Lest you assume that Dr. Nutt is a doctor in the Timothy Leary fashion, he puts his own drug consumption at the occasional glass of wine. He has won a slew of awards, and has the appearance of a cuddly grandpa. As Canada dives into the intricacies of the Liberal promise to legalize marijuana, I recommend that policy makers, skeptics and alarmists make some time to browse his extensive body of work.

Yes, he has good arguments that the negative health consequences of marijuana are usually overblown and that it is helpful in treating a number of health conditions. But the depth of his thinking goes beyond arguing that bud is not all that bad.

He has developed what he calls a "rational," 16-point measure of the potential impact of drugs on public health, which includes direct personal consequences, effects on other people, addiction, crime and so on. In calculating which drug causes the most sweeping destruction to individuals and communities, time and again, he and other researchers land on the demon alcohol.

It is a pretty easy argument to make. The Canadian Centre for Substance Abuse estimates the public cost of alcohol-related harm in this country to be just less than $15-billion a year, including $3-billion or so in law-enforcement costs. One-third or more of inmates in Canadian prisons for murder, assault or sexual assault say they drank the day they committed their crime (compared with 3 per cent of sexual-assault offenders who say they used illicit drugs). As well, alcohol is a known carcinogen.

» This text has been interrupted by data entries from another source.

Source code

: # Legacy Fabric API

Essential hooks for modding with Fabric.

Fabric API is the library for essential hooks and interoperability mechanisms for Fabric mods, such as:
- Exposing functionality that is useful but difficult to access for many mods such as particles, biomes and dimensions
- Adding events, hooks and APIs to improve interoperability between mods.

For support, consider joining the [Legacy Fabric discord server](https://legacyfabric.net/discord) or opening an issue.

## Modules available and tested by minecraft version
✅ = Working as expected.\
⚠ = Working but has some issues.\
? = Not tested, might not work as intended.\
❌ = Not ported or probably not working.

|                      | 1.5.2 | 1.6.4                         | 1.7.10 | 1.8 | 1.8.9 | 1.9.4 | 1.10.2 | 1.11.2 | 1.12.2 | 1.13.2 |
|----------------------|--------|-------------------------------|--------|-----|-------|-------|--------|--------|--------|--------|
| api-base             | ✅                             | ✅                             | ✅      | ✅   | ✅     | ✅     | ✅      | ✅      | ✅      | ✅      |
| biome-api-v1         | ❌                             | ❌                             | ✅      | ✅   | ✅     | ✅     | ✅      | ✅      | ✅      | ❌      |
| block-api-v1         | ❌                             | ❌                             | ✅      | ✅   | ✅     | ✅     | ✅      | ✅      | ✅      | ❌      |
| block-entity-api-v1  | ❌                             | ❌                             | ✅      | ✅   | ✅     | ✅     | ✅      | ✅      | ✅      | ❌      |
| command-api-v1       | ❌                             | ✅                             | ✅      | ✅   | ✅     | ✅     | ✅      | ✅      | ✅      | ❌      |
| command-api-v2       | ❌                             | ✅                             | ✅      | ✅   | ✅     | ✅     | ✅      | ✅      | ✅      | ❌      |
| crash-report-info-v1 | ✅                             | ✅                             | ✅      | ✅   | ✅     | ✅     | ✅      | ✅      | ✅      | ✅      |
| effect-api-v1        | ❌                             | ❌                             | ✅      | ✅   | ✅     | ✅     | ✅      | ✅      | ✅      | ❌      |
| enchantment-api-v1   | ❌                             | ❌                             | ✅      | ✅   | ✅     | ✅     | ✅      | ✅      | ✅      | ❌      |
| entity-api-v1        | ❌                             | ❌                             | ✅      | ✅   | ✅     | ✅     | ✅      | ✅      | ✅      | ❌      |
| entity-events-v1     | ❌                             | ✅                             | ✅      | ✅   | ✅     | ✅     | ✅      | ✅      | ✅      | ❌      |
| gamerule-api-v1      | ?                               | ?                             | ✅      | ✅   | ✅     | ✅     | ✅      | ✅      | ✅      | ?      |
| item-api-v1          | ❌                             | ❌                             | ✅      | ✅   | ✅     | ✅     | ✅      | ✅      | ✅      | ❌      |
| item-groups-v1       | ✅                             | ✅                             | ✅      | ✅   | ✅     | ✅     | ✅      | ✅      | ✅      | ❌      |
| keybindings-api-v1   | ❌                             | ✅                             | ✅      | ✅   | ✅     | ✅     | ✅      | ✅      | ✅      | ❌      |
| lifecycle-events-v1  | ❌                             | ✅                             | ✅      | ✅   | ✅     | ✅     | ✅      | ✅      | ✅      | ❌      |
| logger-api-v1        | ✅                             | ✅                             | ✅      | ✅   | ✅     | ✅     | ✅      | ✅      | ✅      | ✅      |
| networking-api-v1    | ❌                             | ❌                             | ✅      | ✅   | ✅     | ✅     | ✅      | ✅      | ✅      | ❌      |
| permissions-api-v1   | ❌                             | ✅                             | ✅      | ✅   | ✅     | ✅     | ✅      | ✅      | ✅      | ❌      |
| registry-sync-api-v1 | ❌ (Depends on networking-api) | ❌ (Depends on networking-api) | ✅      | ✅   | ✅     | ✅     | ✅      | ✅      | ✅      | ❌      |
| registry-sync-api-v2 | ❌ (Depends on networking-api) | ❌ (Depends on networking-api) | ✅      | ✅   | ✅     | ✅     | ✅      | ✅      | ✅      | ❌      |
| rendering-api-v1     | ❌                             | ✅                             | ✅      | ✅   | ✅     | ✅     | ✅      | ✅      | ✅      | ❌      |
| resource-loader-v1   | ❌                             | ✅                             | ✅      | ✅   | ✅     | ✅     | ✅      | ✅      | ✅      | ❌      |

I would be a boozy hypocrite if I argued, as Dr. Nutt does, that alcohol should be more expensive and/or sold only at licensed establishments with reduced hours. (He is developing a substitute that has a "relaxing" effect on the nervous system but will not cause extreme intoxication). I am a big fan of liquor, and wine, and beer, and I have been known to enjoy all three in succession. I think Ontario's move toward increased wine and beer access is fair for retailers, and will make it much less stressful to attend dinner parties. It might be better for society, but I would selfishly resist any attempt at reducing my adult right to drink.

What I take from Dr. Nutt's research, and what I wish policy makers would pay attention to, is the complicated matrix of intoxicant use, abuse and sales (legal or otherwise), as well as short- and long-term health, and the criminal justice system.

Addiction is an issue of mental health, and treating it as such would help break its often generational cycle. The legal classification of individual inebriates is rarely equal to how much harm they cause, and the enforcement of drug laws is unfairly targeted toward low-income, racialized communities while privileged offenders too often escape justice.

Most users of most drugs enjoy themselves without harm, most of the time. That does not mean the government should sell vaporizers packed with pot from vending machines, as some alarmists are suggesting might happen, but it does require a more honest assessment of what drug policy is really about.

Dr. Nutt was an adviser to the British government until 2009, when he was sacked for publicly disagreeing with its official stand on a number of drugs. Marijuana was being reclassified as the most serious of drugs, which he basically said was stupid; he also wrote an opinion piece arguing that taking ecstasy was about as dangerous as riding a horse. He argues, regularly, that our reluctance to deal with the social ills caused by alcohol is because it is big business, which is why multinational booze companies take the time to refute him.

It is somewhat amusing to hear these things from an amiable fellow who has never rolled a joint. But his message is clear, and serious: Drugs, and the politics around them, affect people. Crime and morality and big bucks are involved, but let's first aim to do no harm.